## EXERCISE PROMPT:
Repeat all of the records word for word, but skip any picture.

Records contained in a dataset
==========

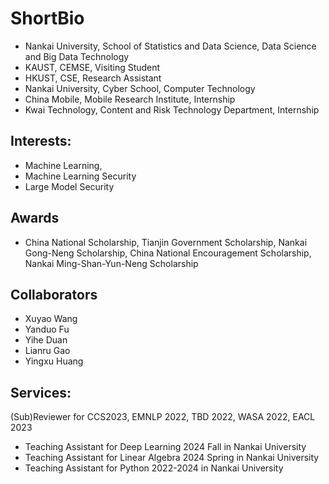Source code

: # ShortBio
- Nankai University, School of Statistics and Data Science, Data Science and Big Data Technology
- KAUST, CEMSE, Visiting Student
- HKUST, CSE, Research Assistant
- Nankai University, Cyber School, Computer Technology
- China Mobile, Mobile Research Institute, Internship
- Kwai Technology, Content and Risk Technology Department, Internship

## Interests: 

- Machine Learning,
- Machine Learning Security
- Large Model Security

## Awards
- China National Scholarship, Tianjin Government Scholarship, Nankai Gong-Neng Scholarship, China National Encouragement Scholarship, Nankai Ming-Shan-Yun-Neng Scholarship

## Collaborators
- Xuyao Wang
- Yanduo Fu
- Yihe Duan
- Lianru Gao
- Yingxu Huang
## Services:
(Sub)Reviewer for CCS2023, EMNLP 2022, TBD 2022, WASA 2022, EACL 2023

- Teaching Assistant for Deep Learning 2024 Fall in Nankai University
- Teaching Assistant for Linear Algebra 2024 Spring in Nankai University
- Teaching Assistant for Python 2022-2024 in Nankai University
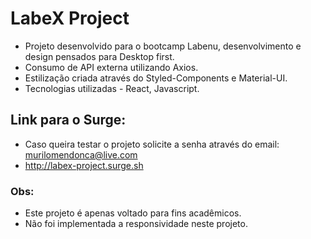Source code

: # LabeX Project

 - Projeto desenvolvido para o bootcamp Labenu, desenvolvimento e design pensados para Desktop first.
 - Consumo de API externa utilizando Axios.
 - Estilização criada através do Styled-Components e Material-UI.
 - Tecnologias utilizadas - React, Javascript.

 ## Link para o Surge: 
 - Caso queira testar o projeto solicite a senha através do email: murilomendonca@live.com
 - http://labex-project.surge.sh

 ### Obs:
 - Este projeto é apenas voltado para fins acadêmicos.
 - Não foi implementada a responsividade neste projeto.

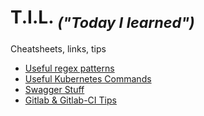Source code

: # T.I.L. <sub><em>("Today I learned")</em></sub>

Cheatsheets, links, tips

* [Useful regex patterns](regex.md)
* [Useful Kubernetes Commands](kubernetes/useful-commands.md)
* [Swagger Stuff](swagger/swagger.md)
* [Gitlab & Gitlab-CI Tips](gitlab.md)
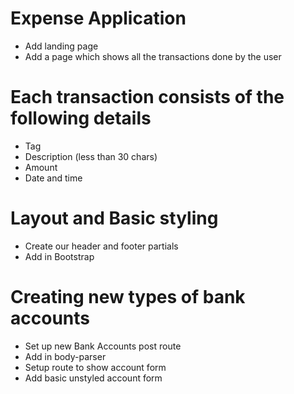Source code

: # Expense Application

* Add landing page
* Add a page which shows all the transactions done by the user


# Each transaction consists of the following details

* Tag
* Description (less than 30 chars)
* Amount 
* Date and time

# Layout and Basic styling

* Create our header and footer partials
* Add in Bootstrap

# Creating new types of bank accounts

* Set up new Bank Accounts post route
* Add in body-parser
* Setup route to show account form
* Add basic unstyled account form
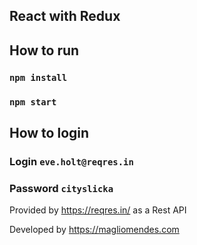 ## React with Redux

## How to run

### `npm install`
### `npm start`

## How to login
### Login `eve.holt@reqres.in`
### Password `cityslicka`
Provided by https://reqres.in/ as a Rest API

Developed by https://magliomendes.com 
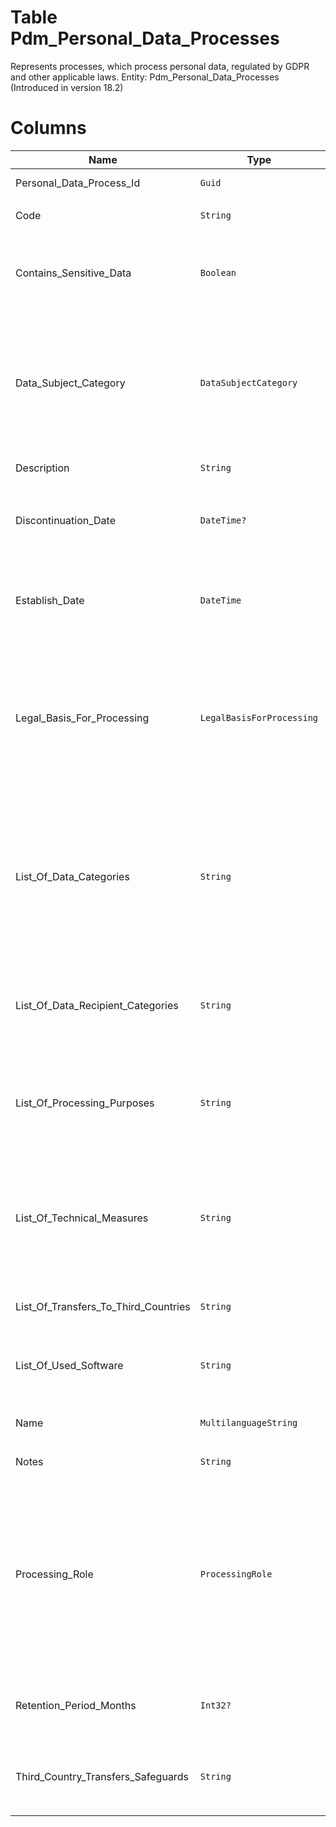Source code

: # Table Pdm_Personal_Data_Processes

Represents processes, which process personal data, regulated by GDPR and other applicable laws. Entity: Pdm_Personal_Data_Processes (Introduced in version 18.2)

# Columns

| Name | Type | Value | Description |
| - | - | - | --- |
|Personal_Data_Process_Id|`Guid`|`PK`, Readonly||
|Code|`String`||Unique process code. `Required` `Filter(eq;like)` |
|Contains_Sensitive_Data|`Boolean`||True if sensitive personal data is processed (racial, political, criminal, biometric, etc). `Required` `Filter(eq)` |
|Data_Subject_Category|`DataSubjectCategory`|Allowed: `EMP`, `JOB`, `CON`, `CUS`, `SUP`, `PAR`, `OTH`|The category of data subjects (persons), whose data is processed. EMP=Employees; JOB=Job Candidates; CON=Contractors; CUS=Customers; SUP=Suppliers; PAR=Partners; OTH=Other. `Required` |
|Description|`String`||Description of the process. |
|Discontinuation_Date|`DateTime?`||The date on which the process was discontinued. Null if the process is still active. `Filter(eq;ge;le)` |
|Establish_Date|`DateTime`||The data on which the process was established and started functioning. `Required` `Default(Now)` `Filter(eq;ge;le)` |
|Legal_Basis_For_Processing|`LegalBasisForProcessing`|Allowed: `INT`, `CST`, `CTR`, `LEG`, `VIT`, `PUB`|The basis on which the data is processed. INT=Legitimate Interest; CST=Consent; CTR=Contract; LEG=Legal Compliance; VIT=Vital Interests; PUB=Public Interest;. `Required` `Filter(eq)` |
|List_Of_Data_Categories|`String`||Comma-separated list of categories of personal data (both sensitive and non-sensitive) processed by this process. Common sensitive types of data include racial, political views, religion, trade union membership, sex life, criminal records, etc. `Required` `Filter(eq)` |
|List_Of_Data_Recipient_Categories|`String`||Comma-separated list of types of data users. Usual categories include Staff, Public Authority, Contractor, etc. `Filter(eq;like)` |
|List_Of_Processing_Purposes|`String`||Comma-separated list of processing purposes. Common purposes include Invoicing, Newsletter, Notifications, Repeatable Orders, etc. `Filter(eq;like)` |
|List_Of_Technical_Measures|`String`||Comma-separated list of technical measures taken to keep the data privacy. Common measures include Pseudonymisation, Encryption, Data Access Audit, etc. `Filter(eq)` |
|List_Of_Transfers_To_Third_Countries|`String`||Comma-separated list of third countries, to which data is sent. `Filter(eq;like)` |
|List_Of_Used_Software|`String`||Comma-separated list of the names of the software products used to process the data. `Filter(eq;like)` |
|Name|`MultilanguageString`||Name of the process (Multilanguage). `Required` `Filter(eq;like)` |
|Notes|`String`||Notes for this PersonalDataProcess. |
|Processing_Role|`ProcessingRole`|Allowed: `C`, `P`|The role of the enterprise company in the process - Controller or Processor. The controller owns the personal data process. The processor operates on behalf of the controller. C=Controller; P=Processor. . `Required` `Default("C")` `Filter(eq)` |
|Retention_Period_Months|`Int32?`||The period in months, for which the data is kept. Null when the period is unknown or N/A. `Filter(eq)` |
|Third_Country_Transfers_Safeguards|`String`||Description of safeguards, taken to protect personal data in case of third country transfers. `Filter(eq;like)` |
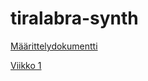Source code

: # tiralabra-synth
[Määrittelydokumentti](https://github.com/Reksa97/tiralabra-synth/blob/master/documentation/specifications.md)

[Viikko 1](https://github.com/Reksa97/tiralabra-synth/blob/master/documentation/week1.md)

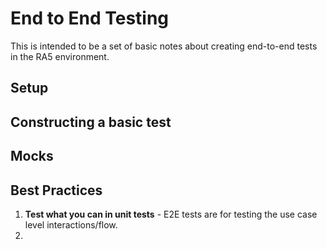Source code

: # End to End Testing
This is intended to be a set of basic notes about creating end-to-end tests in the RA5 environment.

## Setup

## Constructing a basic test

## Mocks

## Best Practices

1. **Test what you can in unit tests** - E2E tests are for testing the use case level interactions/flow.
2. 
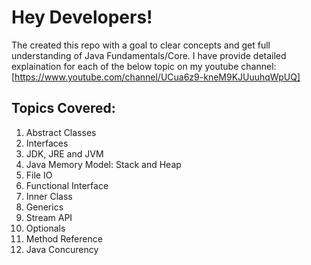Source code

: # Hey Developers!

The created this repo with a goal to clear concepts and get full understanding of Java Fundamentals/Core.
I have provide detailed explaination for each of the below topic on my youtube channel: [https://www.youtube.com/channel/UCua6z9-kneM9KJUuuhqWpUQ]

## Topics Covered:
1. Abstract Classes
2. Interfaces
3. JDK, JRE and JVM
4. Java Memory Model: Stack and Heap
5. File IO
6. Functional Interface
7. Inner Class
8. Generics
9. Stream API
10. Optionals
11. Method Reference
12. Java Concurency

==========

## YOUR SOLUTION:
Source code

: # ShortBio
- Nankai University, School of Statistics and Data Science, Data Science and Big Data Technology
- KAUST, CEMSE, Visiting Student
- HKUST, CSE, Research Assistant
- Nankai University, Cyber School, Computer Technology
- China Mobile, Mobile Research Institute, Internship
- Kwai Technology, Content and Risk Technology Department, Internship

## Interests: 

- Machine Learning,
- Machine Learning Security
- Large Model Security

## Awards
- China National Scholarship, Tianjin Government Scholarship, Nankai Gong-Neng Scholarship, China National Encouragement Scholarship, Nankai Ming-Shan-Yun-Neng Scholarship

## Collaborators
- Xuyao Wang
- Yanduo Fu
- Yihe Duan
- Lianru Gao
- Yingxu Huang
## Services:
(Sub)Reviewer for CCS2023, EMNLP 2022, TBD 2022, WASA 2022, EACL 2023

- Teaching Assistant for Deep Learning 2024 Fall in Nankai University
- Teaching Assistant for Linear Algebra 2024 Spring in Nankai University
- Teaching Assistant for Python 2022-2024 in Nankai University
Source code

: # LabeX Project

 - Projeto desenvolvido para o bootcamp Labenu, desenvolvimento e design pensados para Desktop first.
 - Consumo de API externa utilizando Axios.
 - Estilização criada através do Styled-Components e Material-UI.
 - Tecnologias utilizadas - React, Javascript.

 ## Link para o Surge: 
 - Caso queira testar o projeto solicite a senha através do email: murilomendonca@live.com
 - http://labex-project.surge.sh

 ### Obs:
 - Este projeto é apenas voltado para fins acadêmicos.
 - Não foi implementada a responsividade neste projeto.

Source code

: # T.I.L. <sub><em>("Today I learned")</em></sub>

Cheatsheets, links, tips

* [Useful regex patterns](regex.md)
* [Useful Kubernetes Commands](kubernetes/useful-commands.md)
* [Swagger Stuff](swagger/swagger.md)
* [Gitlab & Gitlab-CI Tips](gitlab.md)
Source code

: # Expense Application

* Add landing page
* Add a page which shows all the transactions done by the user


# Each transaction consists of the following details

* Tag
* Description (less than 30 chars)
* Amount 
* Date and time

# Layout and Basic styling

* Create our header and footer partials
* Add in Bootstrap

# Creating new types of bank accounts

* Set up new Bank Accounts post route
* Add in body-parser
* Setup route to show account form
* Add basic unstyled account form
 ## React with Redux

## How to run

### `npm install`
### `npm start`

## How to login
### Login `eve.holt@reqres.in`
### Password `cityslicka`
Provided by https://reqres.in/ as a Rest API

Developed by https://magliomendes.com 
Source code

: # Table Pdm_Personal_Data_Processes

Represents processes, which process personal data, regulated by GDPR and other applicable laws. Entity: Pdm_Personal_Data_Processes (Introduced in version 18.2)

# Columns

| Name | Type | Value | Description |
| - | - | - | --- |
|Personal_Data_Process_Id|`Guid`|`PK`, Readonly||
|Code|`String`||Unique process code. `Required` `Filter(eq;like)` |
|Contains_Sensitive_Data|`Boolean`||True if sensitive personal data is processed (racial, political, criminal, biometric, etc). `Required` `Filter(eq)` |
|Data_Subject_Category|`DataSubjectCategory`|Allowed: `EMP`, `JOB`, `CON`, `CUS`, `SUP`, `PAR`, `OTH`|The category of data subjects (persons), whose data is processed. EMP=Employees; JOB=Job Candidates; CON=Contractors; CUS=Customers; SUP=Suppliers; PAR=Partners; OTH=Other. `Required` |
|Description|`String`||Description of the process. |
|Discontinuation_Date|`DateTime?`||The date on which the process was discontinued. Null if the process is still active. `Filter(eq;ge;le)` |
|Establish_Date|`DateTime`||The data on which the process was established and started functioning. `Required` `Default(Now)` `Filter(eq;ge;le)` |
|Legal_Basis_For_Processing|`LegalBasisForProcessing`|Allowed: `INT`, `CST`, `CTR`, `LEG`, `VIT`, `PUB`|The basis on which the data is processed. INT=Legitimate Interest; CST=Consent; CTR=Contract; LEG=Legal Compliance; VIT=Vital Interests; PUB=Public Interest;. `Required` `Filter(eq)` |
|List_Of_Data_Categories|`String`||Comma-separated list of categories of personal data (both sensitive and non-sensitive) processed by this process. Common sensitive types of data include racial, political views, religion, trade union membership, sex life, criminal records, etc. `Required` `Filter(eq)` |
|List_Of_Data_Recipient_Categories|`String`||Comma-separated list of types of data users. Usual categories include Staff, Public Authority, Contractor, etc. `Filter(eq;like)` |
|List_Of_Processing_Purposes|`String`||Comma-separated list of processing purposes. Common purposes include Invoicing, Newsletter, Notifications, Repeatable Orders, etc. `Filter(eq;like)` |
|List_Of_Technical_Measures|`String`||Comma-separated list of technical measures taken to keep the data privacy. Common measures include Pseudonymisation, Encryption, Data Access Audit, etc. `Filter(eq)` |
|List_Of_Transfers_To_Third_Countries|`String`||Comma-separated list of third countries, to which data is sent. `Filter(eq;like)` |
|List_Of_Used_Software|`String`||Comma-separated list of the names of the software products used to process the data. `Filter(eq;like)` |
|Name|`MultilanguageString`||Name of the process (Multilanguage). `Required` `Filter(eq;like)` |
|Notes|`String`||Notes for this PersonalDataProcess. |
|Processing_Role|`ProcessingRole`|Allowed: `C`, `P`|The role of the enterprise company in the process - Controller or Processor. The controller owns the personal data process. The processor operates on behalf of the controller. C=Controller; P=Processor. . `Required` `Default("C")` `Filter(eq)` |
|Retention_Period_Months|`Int32?`||The period in months, for which the data is kept. Null when the period is unknown or N/A. `Filter(eq)` |
|Third_Country_Transfers_Safeguards|`String`||Description of safeguards, taken to protect personal data in case of third country transfers. `Filter(eq;like)` |
Source code

: # tiralabra-synth
[Määrittelydokumentti](https://github.com/Reksa97/tiralabra-synth/blob/master/documentation/specifications.md)

[Viikko 1](https://github.com/Reksa97/tiralabra-synth/blob/master/documentation/week1.md)

Source code

: # End to End Testing
This is intended to be a set of basic notes about creating end-to-end tests in the RA5 environment.

## Setup

## Constructing a basic test

## Mocks

## Best Practices

1. **Test what you can in unit tests** - E2E tests are for testing the use case level interactions/flow.
2. 
Source code

: # Hey Developers!

The created this repo with a goal to clear concepts and get full understanding of Java Fundamentals/Core.
I have provide detailed explaination for each of the below topic on my youtube channel: [https://www.youtube.com/channel/UCua6z9-kneM9KJUuuhqWpUQ]

## Topics Covered:
1. Abstract Classes
2. Interfaces
3. JDK, JRE and JVM
4. Java Memory Model: Stack and Heap
5. File IO
6. Functional Interface
7. Inner Class
8. Generics
9. Stream API
10. Optionals
11. Method Reference
12. Java Concurency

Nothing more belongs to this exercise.